R. Beaune :Au risque de vous décevoir, je ne suis pas du tout intervenu dans les négociations, donc je n'ai pas d'infos. Ce qui est sûr, c'est qu'il nous était impossible de faire rentrer 2 heures de concert dans 52 minutes. D'autant qu'on avait prévu de mélanger les prestations aux interviews.
- On devine que vous saviez qui vous alliez interroger, puisque les interviews se passent au calme, dans différents endroits de la coopérative (ce que j'ai apprécié). Certains intervenants de la soirée ont refusé ?

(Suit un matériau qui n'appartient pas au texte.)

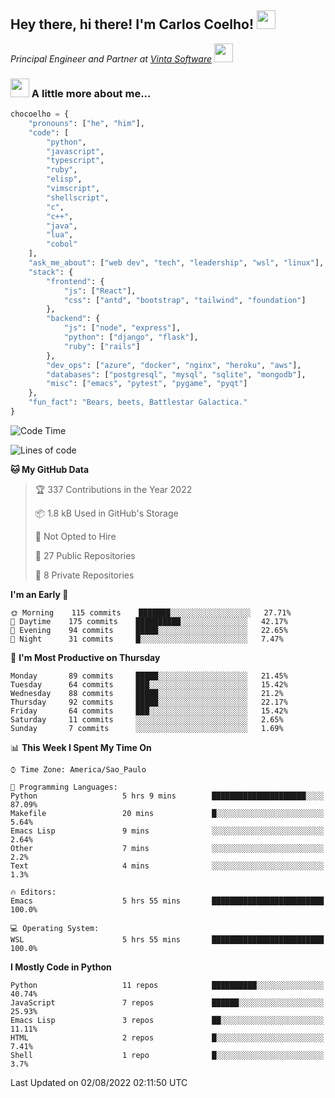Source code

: <h2>Hey there, hi there! I'm Carlos Coelho! <img src="https://emoji.gg/assets/emoji/6680_this_is_fine.png" width="30"></h2>
<p><em>Principal Engineer and Partner at <a href="http://www.vintasoftware.com">Vinta Software</a> <img src="https://emojis.slackmojis.com/emojis/images/1613461409/13263/bongocat_code.gif?1613461409" width="30"> 
</em></p>

### <img src="https://emojis.slackmojis.com/emojis/images/1597320283/10003/catjam.gif?1597320283" width="30"> A little more about me...  

```python
chocoelho = {
    "pronouns": ["he", "him"],
    "code": [
        "python",
        "javascript",
        "typescript",
        "ruby",
        "elisp",
        "vimscript",
        "shellscript",
        "c",
        "c++",
        "java",
        "lua",
        "cobol"
    ],
    "ask_me_about": ["web dev", "tech", "leadership", "wsl", "linux"],
    "stack": {
        "frontend": {
            "js": ["React"],
            "css": ["antd", "bootstrap", "tailwind", "foundation"]
        },
        "backend": {
            "js": ["node", "express"],
            "python": ["django", "flask"],
            "ruby": ["rails"]
        },
        "dev_ops": ["azure", "docker", "nginx", "heroku", "aws"],
        "databases": ["postgresql", "mysql", "sqlite", "mongodb"],
        "misc": ["emacs", "pytest", "pygame", "pyqt"]
    },
    "fun_fact": "Bears, beets, Battlestar Galactica."
}
```

<!--START_SECTION:waka-->
![Code Time](http://img.shields.io/badge/Code%20Time-1%2C656%20hrs%2040%20mins-blue)

![Lines of code](https://img.shields.io/badge/From%20Hello%20World%20I%27ve%20Written-39%20Thousand%20lines%20of%20code-blue)

**🐱 My GitHub Data** 

> 🏆 337 Contributions in the Year 2022
 > 
> 📦 1.8 kB Used in GitHub's Storage 
 > 
> 🚫 Not Opted to Hire
 > 
> 📜 27 Public Repositories 
 > 
> 🔑 8 Private Repositories  
 > 
**I'm an Early 🐤** 

```text
🌞 Morning    115 commits    ███████░░░░░░░░░░░░░░░░░░   27.71% 
🌆 Daytime    175 commits    ██████████░░░░░░░░░░░░░░░   42.17% 
🌃 Evening    94 commits     █████░░░░░░░░░░░░░░░░░░░░   22.65% 
🌙 Night      31 commits     █░░░░░░░░░░░░░░░░░░░░░░░░   7.47%

```
📅 **I'm Most Productive on Thursday** 

```text
Monday       89 commits     █████░░░░░░░░░░░░░░░░░░░░   21.45% 
Tuesday      64 commits     ███░░░░░░░░░░░░░░░░░░░░░░   15.42% 
Wednesday    88 commits     █████░░░░░░░░░░░░░░░░░░░░   21.2% 
Thursday     92 commits     █████░░░░░░░░░░░░░░░░░░░░   22.17% 
Friday       64 commits     ███░░░░░░░░░░░░░░░░░░░░░░   15.42% 
Saturday     11 commits     ░░░░░░░░░░░░░░░░░░░░░░░░░   2.65% 
Sunday       7 commits      ░░░░░░░░░░░░░░░░░░░░░░░░░   1.69%

```


📊 **This Week I Spent My Time On** 

```text
⌚︎ Time Zone: America/Sao_Paulo

💬 Programming Languages: 
Python                   5 hrs 9 mins        █████████████████████░░░░   87.09% 
Makefile                 20 mins             █░░░░░░░░░░░░░░░░░░░░░░░░   5.64% 
Emacs Lisp               9 mins              ░░░░░░░░░░░░░░░░░░░░░░░░░   2.64% 
Other                    7 mins              ░░░░░░░░░░░░░░░░░░░░░░░░░   2.2% 
Text                     4 mins              ░░░░░░░░░░░░░░░░░░░░░░░░░   1.3%

🔥 Editors: 
Emacs                    5 hrs 55 mins       █████████████████████████   100.0%

💻 Operating System: 
WSL                      5 hrs 55 mins       █████████████████████████   100.0%

```

**I Mostly Code in Python** 

```text
Python                   11 repos            ██████████░░░░░░░░░░░░░░░   40.74% 
JavaScript               7 repos             ██████░░░░░░░░░░░░░░░░░░░   25.93% 
Emacs Lisp               3 repos             ██░░░░░░░░░░░░░░░░░░░░░░░   11.11% 
HTML                     2 repos             █░░░░░░░░░░░░░░░░░░░░░░░░   7.41% 
Shell                    1 repo              █░░░░░░░░░░░░░░░░░░░░░░░░   3.7%

```



 Last Updated on 02/08/2022 02:11:50 UTC
<!--END_SECTION:waka-->
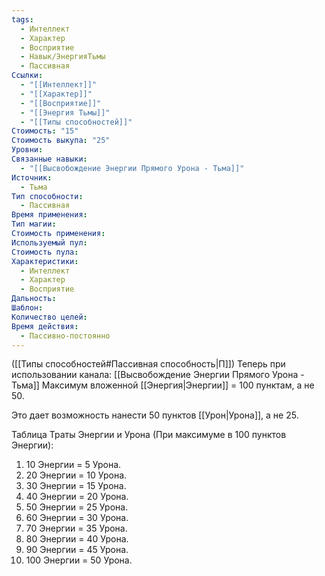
 ```yaml
---
tags:
  - Интеллект
  - Характер
  - Восприятие
  - Навык/ЭнергияТьмы
  - Пассивная
Ссылки:
  - "[[Интеллект]]"
  - "[[Характер]]"
  - "[[Восприятие]]"
  - "[[Энергия Тьмы]]"
  - "[[Типы способностей]]"
Стоимость: "15"
Стоимость выкупа: "25"
Уровни: 
Связанные навыки:
  - "[[Высвобождение Энергии Прямого Урона - Тьма]]"
Источник:
  - Тьма
Тип способности:
  - Пассивная
Время применения: 
Тип магии: 
Стоимость применения: 
Используемый пул: 
Стоимость пула: 
Характеристики:
  - Интеллект
  - Характер
  - Восприятие
Дальность: 
Шаблон: 
Количество целей: 
Время действия:
  - Пассивно-постоянно
---
```

([[Типы способностей#Пассивная способность|П]]) Теперь при использовании канала: [[Высвобождение Энергии Прямого Урона - Тьма]] Максимум вложенной [[Энергия|Энергии]] = 100 пунктам, а не 50.

Это дает возможность нанести 50 пунктов [[Урон|Урона]], а не 25. 

Таблица Траты Энергии и Урона
(При максимуме в 100 пунктов Энергии):

1. 10 Энергии = 5 Урона.
2. 20 Энергии = 10 Урона.
3. 30 Энергии = 15 Урона. 
4. 40 Энергии = 20 Урона.
5. 50 Энергии = 25 Урона.
6. 60 Энергии = 30 Урона.
7. 70 Энергии = 35 Урона.
8. 80 Энергии = 40 Урона.
9. 90 Энергии = 45 Урона.
10. 100 Энергии = 50 Урона.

R. Beaune :Pour ce qui est de Nicola Sirkis, il n'a pas souhaité être interviewé mais je n'en sais pas plus. Hervé de la Coopé m’a juste dit que Nicola souhaitait être là pour Jean-Louis et ne pas se mettre en avant. En revanche, j'aurais pu faire d'autres interviews mais ça n'aurait pas tenu. J'ai donc fait des choix. Certains m'ont dit, très gentiment, qu'ils ne se sentaient pas de le faire. Je n'ai pas insisté. On s'est courus après avec Morgane Imbeaud tout le week-end car quand l'un était disponible, l'autre ne l'était pas. Une fois de plus, toutes les personnes présentes lors de ce concert ont été bienveillantes et généreuses vis à vis de nous.
- On apprécie en effet la large place à la musique dans le documentaire! Avec un choix dicté par les interviewés... et votre sélection « best of" ? (avec Par.Sek et Jérôme Caillon, Koum - je suis assez d'accord). D'autres prestations vous ont-elles marqué?
R. Beaune :Au risque de paraître un peu langue de bois, je crois avoir apprécié toutes les prestations de la soirée. J'ai trouvé qu'il y avait un réel engagement des artistes, une extraordinaire envie de transmettre leur amour de Murat, leur passion pour son œuvre et puis une telle communion avec le public. Tout le monde ce soir-là, que ce soit d'un côté ou de l'autre de la scène, avait envie de l'écouter à nouveau et pour cause, nous étions en juin, quasiment trois ans après la sortie de Buck John et si le destin n'en avait pas fait qu'à sa tête, nous aurions des nouvelles chansons à découvrir, "ça arriverait là" comme le dit Alex Beaupain dans le magazine.
- Donc si tout vous a plu, est-ce que vous avez eu des choix cornéliens ?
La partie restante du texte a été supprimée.